Includes bibliographical references (p. 119-122).
Fully localized three-dimensional solitary waves, commonly referred to as 'lumps', have received far less attention than two-dimensional solitary waves in dispersive wave systems. Prior studies have focused in the long-wave limit, where lumps exist if the long-wave speed is a minimum of the phase speed and are described by the Kadomtsev-Petviashvili (KP) equation. In the water-wave problem, in particular, lumps of the KP type are possible only in the strong-surface-tension regime (Bond number, B > 1/3), a condition that limits the water depth to a few mm. In the present thesis, a new class of lumps is found that is possible under less restrictive physical conditions. Rather than long waves, these lumps bifurcate from infinitesimal sinusoidal waves of finite wavenumber at an extremum of the phase speed. As the group and phase velocities are equal there, small-amplitude lumps resemble fully localized wavepackets with envelope and crests moving at the same speed, and the wave envelope along with the induced mean-flow component are governed by a coupled Davey-Stewartson equation system of elliptic-elliptic type. The lump profiles feature algebraically decaying tails at infinity owing to this mean flow. In the case of water waves, lumps of the wavepacket type are possible when both gravity and surface tension are present on water of finite or infinite depth for B < 1/3.

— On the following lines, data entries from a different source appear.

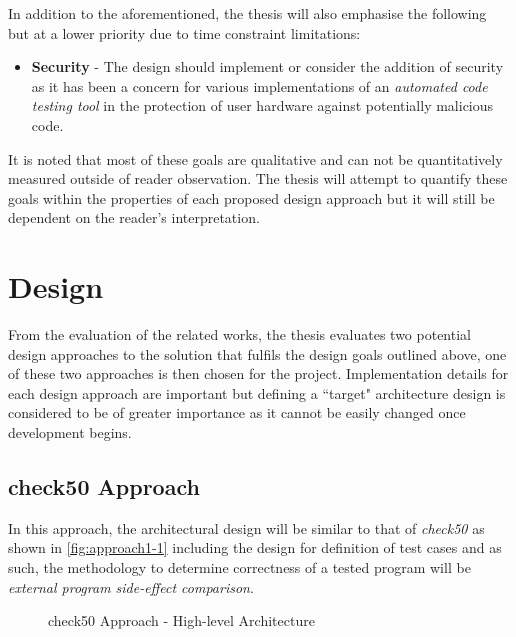 \documentclass[hidelinks]{report}
\begin{document}
In addition to the aforementioned, the thesis will also emphasise the following but at a lower priority due to time constraint limitations:

\begin{itemize}
	\item \textbf{Security} - The design should implement or consider the addition of security as it has been a concern for various implementations of an \textit{automated code testing tool} in the protection of user hardware against potentially malicious code.
\end{itemize}

It is noted that most of these goals are qualitative and can not be quantitatively measured outside of reader observation. The thesis will attempt to quantify these goals within the properties of each proposed design approach but it will still be dependent on the reader's interpretation.

\section{Design}

From the evaluation of the related works, the thesis evaluates two potential design approaches to the solution that fulfils the design goals outlined above, one of these two approaches is then chosen for the project. Implementation details for each design approach are important but defining a ``target" architecture design is considered to be of greater importance as it cannot be easily changed once development begins.

\subsection{check50 Approach}

In this approach, the architectural design will be similar to that of \textit{check50} as shown in \autoref{fig:approach1-1} including the design for definition of test cases and as such, the methodology to determine correctness of a tested program will be \textit{external program side-effect comparison}.

\begin{figure}[h]
	\centering
	\caption{check50 Approach - High-level Architecture}
	\label{fig:approach1-1}
\end{figure}
\end{document}
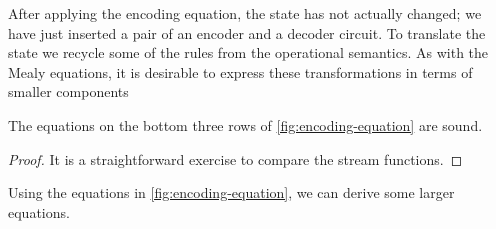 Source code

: 

After applying the encoding equation, the state has not actually changed; we
have just inserted a pair of an encoder and a decoder circuit.
To translate the state we recycle some of the rules from the operational
semantics.
As with the Mealy equations, it is desirable to express these transformations in
terms of smaller components

\begin{lemma}
    The equations on the bottom three rows of \cref{fig:encoding-equation} are
    sound.
\end{lemma}
\begin{proof}
    It is a straightforward exercise to compare the stream functions.
\end{proof}

Using the equations in \cref{fig:encoding-equation}, we can derive some larger
equations.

(cont.) The asymptotic analysis of these lumps in the vicinity of their bifurcation point at the minimum gravity-capillary phase speed, is in agreement with recent fully numerical computations by Parau, Cooker & Vanden-Broeck (2005) as well as a formal existence proof by Groves & Sun (2005). A linear stability analysis of the gravity-capillary solitary waves that also bifurcate at the minimum gravity-capillary phase speed, reveals that they are always unstable to transverse perturbations, suggesting a mechanism for the generation of lumps. This generation mechanism is explored in the context of the two-dimensional Benjamin (2-DB) equation, a generalization to two horizontal spatial dimensions of the model equation derived by Benjamin (1992) for uni-directional, small-amplitude, long interfacial waves in a two-fluid system with strong interfacial tension. The 2-DB equation admits solitary waves and lumps of the wavepacket type analogous to those bifurcating at the minimum gravity-capillary phase speed in the water-wave problem. Based on unsteady numerical simulations, it is demonstrated that the transverse instability of solitary waves of the 2-DB equation results in the formation of lumps, which propagate stably and are thus expected to be the asymptotic states of the initial-value problem for fully localized initial conditions.
by Boguk Kim.
Ph.D.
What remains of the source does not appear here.